Il en va autrement en France. Depuis des décennies, la deuxième économie du Vieux Continent dépense plus d'argent qu'elle n'en perçoit. La réforme des retraites, sans cesse reportée, fait des ravages. Felix Hüfner parle d'un «problème de dépenses», que l'Etat devrait en réalité résoudre en les réduisant. Une mission qui semble néanmoins politiquement impossible.

Il est donc fort probable que les Français soient eux aussi contraints un jour de payer des impôts plus élevés afin de soulager le budget de l'Etat. Des impôts plus élevés plutôt qu'un âge de départ à la retraite plus tardif: la politique française se frotte à des décisions pas plus faciles que celles du gouvernement britannique. Avec environ 115% de taux d'endettement public et un déficit estimé à 5,5% pour 2025, l'urgence serait encore plus grande dans l'Hexagone que sur l'île.

Mais pour la France, les règles budgétaires ne semblent s'appliquer que sur le papier. Au niveau national, elles font depuis longtemps les frais des tiraillements politiques entre la gauche et la droite. Et au niveau européen, elles ne sont tout simplement pas appliquées. Rien n'indique toutefois que les marchés brideront Paris autant que Londres.

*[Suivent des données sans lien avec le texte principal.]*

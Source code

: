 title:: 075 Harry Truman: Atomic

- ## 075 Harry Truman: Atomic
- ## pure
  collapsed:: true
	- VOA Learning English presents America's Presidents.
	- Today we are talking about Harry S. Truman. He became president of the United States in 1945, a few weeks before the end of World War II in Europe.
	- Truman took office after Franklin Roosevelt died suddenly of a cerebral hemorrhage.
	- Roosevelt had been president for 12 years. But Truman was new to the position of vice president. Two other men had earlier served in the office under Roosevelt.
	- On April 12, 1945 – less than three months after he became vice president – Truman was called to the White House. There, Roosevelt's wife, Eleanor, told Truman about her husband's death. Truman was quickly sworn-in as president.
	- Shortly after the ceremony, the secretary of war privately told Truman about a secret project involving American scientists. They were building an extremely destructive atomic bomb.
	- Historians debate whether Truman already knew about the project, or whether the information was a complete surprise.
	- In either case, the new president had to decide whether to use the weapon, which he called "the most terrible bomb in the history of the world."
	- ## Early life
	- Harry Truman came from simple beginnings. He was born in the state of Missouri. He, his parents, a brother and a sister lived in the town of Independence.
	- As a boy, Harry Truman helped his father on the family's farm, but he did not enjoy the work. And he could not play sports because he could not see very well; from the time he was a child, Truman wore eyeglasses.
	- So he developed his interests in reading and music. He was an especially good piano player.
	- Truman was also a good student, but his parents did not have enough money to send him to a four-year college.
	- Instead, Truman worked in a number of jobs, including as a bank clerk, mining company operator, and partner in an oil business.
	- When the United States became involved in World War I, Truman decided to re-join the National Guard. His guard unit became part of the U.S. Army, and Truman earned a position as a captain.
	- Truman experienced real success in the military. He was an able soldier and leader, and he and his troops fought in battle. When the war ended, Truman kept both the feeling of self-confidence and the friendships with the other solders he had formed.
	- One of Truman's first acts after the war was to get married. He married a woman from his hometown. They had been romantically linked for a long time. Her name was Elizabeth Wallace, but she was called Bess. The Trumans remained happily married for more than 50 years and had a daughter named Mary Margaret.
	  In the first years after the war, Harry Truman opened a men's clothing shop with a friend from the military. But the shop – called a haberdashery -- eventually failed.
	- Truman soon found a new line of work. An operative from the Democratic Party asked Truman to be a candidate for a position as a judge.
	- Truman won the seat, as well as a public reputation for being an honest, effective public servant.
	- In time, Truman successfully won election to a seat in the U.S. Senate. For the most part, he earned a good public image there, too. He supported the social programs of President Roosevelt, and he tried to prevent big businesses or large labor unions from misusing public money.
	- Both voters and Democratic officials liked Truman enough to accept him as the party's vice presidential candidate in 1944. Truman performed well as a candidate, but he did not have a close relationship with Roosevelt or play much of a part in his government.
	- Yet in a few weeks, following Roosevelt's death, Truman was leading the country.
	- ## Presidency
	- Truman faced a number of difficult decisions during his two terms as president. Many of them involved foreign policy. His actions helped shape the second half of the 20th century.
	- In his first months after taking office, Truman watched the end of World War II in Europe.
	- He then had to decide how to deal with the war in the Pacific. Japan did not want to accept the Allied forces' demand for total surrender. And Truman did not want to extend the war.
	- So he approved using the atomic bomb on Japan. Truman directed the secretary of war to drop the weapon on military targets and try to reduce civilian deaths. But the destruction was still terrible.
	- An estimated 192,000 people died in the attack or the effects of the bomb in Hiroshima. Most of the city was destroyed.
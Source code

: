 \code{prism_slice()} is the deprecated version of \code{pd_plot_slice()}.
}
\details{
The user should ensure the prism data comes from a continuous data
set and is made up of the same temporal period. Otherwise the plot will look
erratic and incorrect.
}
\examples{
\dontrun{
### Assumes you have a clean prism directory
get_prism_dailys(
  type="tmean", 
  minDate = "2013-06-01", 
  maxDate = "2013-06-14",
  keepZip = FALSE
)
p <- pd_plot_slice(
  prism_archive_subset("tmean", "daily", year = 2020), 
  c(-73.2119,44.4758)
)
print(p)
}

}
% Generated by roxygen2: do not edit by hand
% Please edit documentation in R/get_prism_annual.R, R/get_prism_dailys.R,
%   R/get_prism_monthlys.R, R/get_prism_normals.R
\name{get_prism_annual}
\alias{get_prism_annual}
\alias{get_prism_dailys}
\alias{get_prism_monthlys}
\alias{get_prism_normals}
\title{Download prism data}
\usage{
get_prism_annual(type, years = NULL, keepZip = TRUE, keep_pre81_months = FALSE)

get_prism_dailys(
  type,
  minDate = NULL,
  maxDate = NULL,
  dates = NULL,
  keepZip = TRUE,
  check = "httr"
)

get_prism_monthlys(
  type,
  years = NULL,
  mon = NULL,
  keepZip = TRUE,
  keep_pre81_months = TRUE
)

«Too big to fail», la France demeure un pilier du système euro. Elle et ses créanciers savent que lorsqu'il s'agit de financer la dette, on n'est jamais complètement seul. Il y a treize ans, la Banque centrale européenne et son président d'alors, Mario Draghi, avait promis de tout mettre en œuvre (réd: la fameuse formule «whatever it takes») pour assurer la pérennité de la monnaie unique. Cette promesse reste plus valable que jamais. Elle garantit une solidarité particulière entre les états européens les plus endettés, à laquelle la petite Grèce n'avait pas eu droit à l'époque.

Aucun changement de comportement ne se profile, car la discipline budgétaire ne rapporte pas grand-chose sur le plan politique. A l'inverse, la négligence peut coûter très cher, lorsque les hausses d'impôts deviennent le dernier recours. Elles réduisent le pouvoir d'achat, freinent la croissance et diminuent les chances de réélection de tout gouvernement.

Nécessité plus tôt que vertu

Dans une Europe vieillissante, de moins en moins de pays peuvent se permettre une croissance faible et une dette croissante. Partout, il faudrait des «though choices», et vite. Les Britanniques doivent s'y soumettre, car ils ne peuvent plus échapper au diktat du marché des capitaux.

Tous les gouvernements devraient retenir la leçon. Et particulièrement ceux des petits pays, comme la Suisse. Pourtant, à Berne, certains milieux politiques aiment croire que la discipline budgétaire est devenue une fin en soi. En réalité, la parcimonie helvétique n'est pas une vertu, mais une nécessité qui doit prévaloir au moins aussi longtemps que le pays souhaite conserver sa monnaie.